Designer: Jack Nicklaus in 2008
Cost: Semi-Private, $75.00 Monday-Thursday, $95.00 Friday-Sunday and Holidays Click for current rates
Phone Number: (208) 265-2345
Course Website: Official Website - Visit Idaho Club's official website by clicking on the link provided.
Accolades: Ranked 6th Best New Private Course in 2009 and currently ranked 8th on Golf Digest's 2013-14 Best in State list for Idaho.
What to Expect: The Idaho Club reopened in 2008 after commissioning the Jack Nicklaus team to completely remodel the existing Hidden Lakes golf course. Additional land was purchased and much of the front nine is found on this new property that features gorgeous views and stunning elevation changes. The final stretch of holes returns to the original property that is much flatter with plenty of water in play. Some of the original holes are pretty much in tact on the back nine, while the front nine boasts some of the most difficult holes in the Pacific Northwest. At the Idaho Club, expect forced carries, jaw-dropping scenery, and a serious challenge.
By the Numbers
Individual Hole Analysis
Signature Hole: 4th Hole – 153 Yard Par 3 – The 4th hole at The Idaho Club features everything that the northern Idaho course is known for; trees, water, and beauty.
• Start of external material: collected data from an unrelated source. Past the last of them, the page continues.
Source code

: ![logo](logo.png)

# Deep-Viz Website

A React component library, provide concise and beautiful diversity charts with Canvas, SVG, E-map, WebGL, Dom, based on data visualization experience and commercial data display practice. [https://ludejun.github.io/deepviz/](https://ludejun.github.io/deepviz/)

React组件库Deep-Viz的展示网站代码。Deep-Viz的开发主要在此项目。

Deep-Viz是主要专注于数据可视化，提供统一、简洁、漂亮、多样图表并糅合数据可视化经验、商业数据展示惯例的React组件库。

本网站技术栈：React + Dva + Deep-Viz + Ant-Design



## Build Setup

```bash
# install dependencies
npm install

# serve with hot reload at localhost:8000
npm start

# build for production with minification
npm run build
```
This short one-shotter plays uphill and over water to a plateau green. This attractive hole is framed by trees and a great hole early in the round.
Best Par 3: 4th Hole – 153 Yards – Featured as the signature hole, the 4th hole is a quality uphill one-shotter. Anything left short will either find the bunker protecting the left side of the green or will tumble down the steep bank front and into the water below. The trees creeping in from the right side of the hole can cause havoc from the deepest tee when trying to access far right pin.
Best Par 4: 6th Hole – 439 Yards – When I first stepped onto the 6th tee at The Idaho Club, I instantly felt like I was at another Jack Nicklaus course; Castle Pines Golf Club south of Denver. Castle Pines has the best collection of par 4s of any course I’ve ever played and the 6th hole at The Idaho Club could fit right in. A forced carry is required off the tee to a fairway that starts out by moving to the left and then doglegs uphill to the right and out of sight. A forest of trees lines the hole and the green is surrounded by natural rock formations. The heroic nature of the hole combined with the features and shape combine to create a fantastic four par.
Best Par 5: 9th Hole – 558 Yards – The final hole on the new front nine is a cape par five that wraps around a large rock formation rather than a water hazard. As the fairway nears the green, it travels to the right around a large bunker that features a high rear lip that blocks the view of the green from the left side of the hole. If you can control your draw, this is will be a friendly hole to you.
Birdie Time: 8th Hole – 334 Yard Par 4 – The short 8th hole plays with a hazard running along the left of the hole and a massive rock formation towering over the right side of the green. A forced carry is required off the tee, but it isn’t a large one. Any tee shot up the middle or right half of the hole will setup the golfer with a manageable approach shot with an excellent angle to go pin seeking. There are a ton of tough holes at The Idaho Club, but this is one that gives you a chance to take a stroke back.
Bogey Beware: 3rd Hole – 450 Yard Par 4 – The lengthy 3rd hole sits between a pair of par 3s and is a formidable challenge. A water hazard encroaches the fairway from the left side but can be carried with a solid tee shot. The approach shot plays to a green that slopes hard back-to-front and right-to-left. A backstop behind the green can help filter balls back towards the putting surface, but if you ball doesn’t come off the backstop then you are left with a perilous chip shot that will be extremely difficult to keep near the hole. Add to that the fact that trees line both sides of the hole along with a hazard near the green on the right and you have all the elements of a tough hole to par.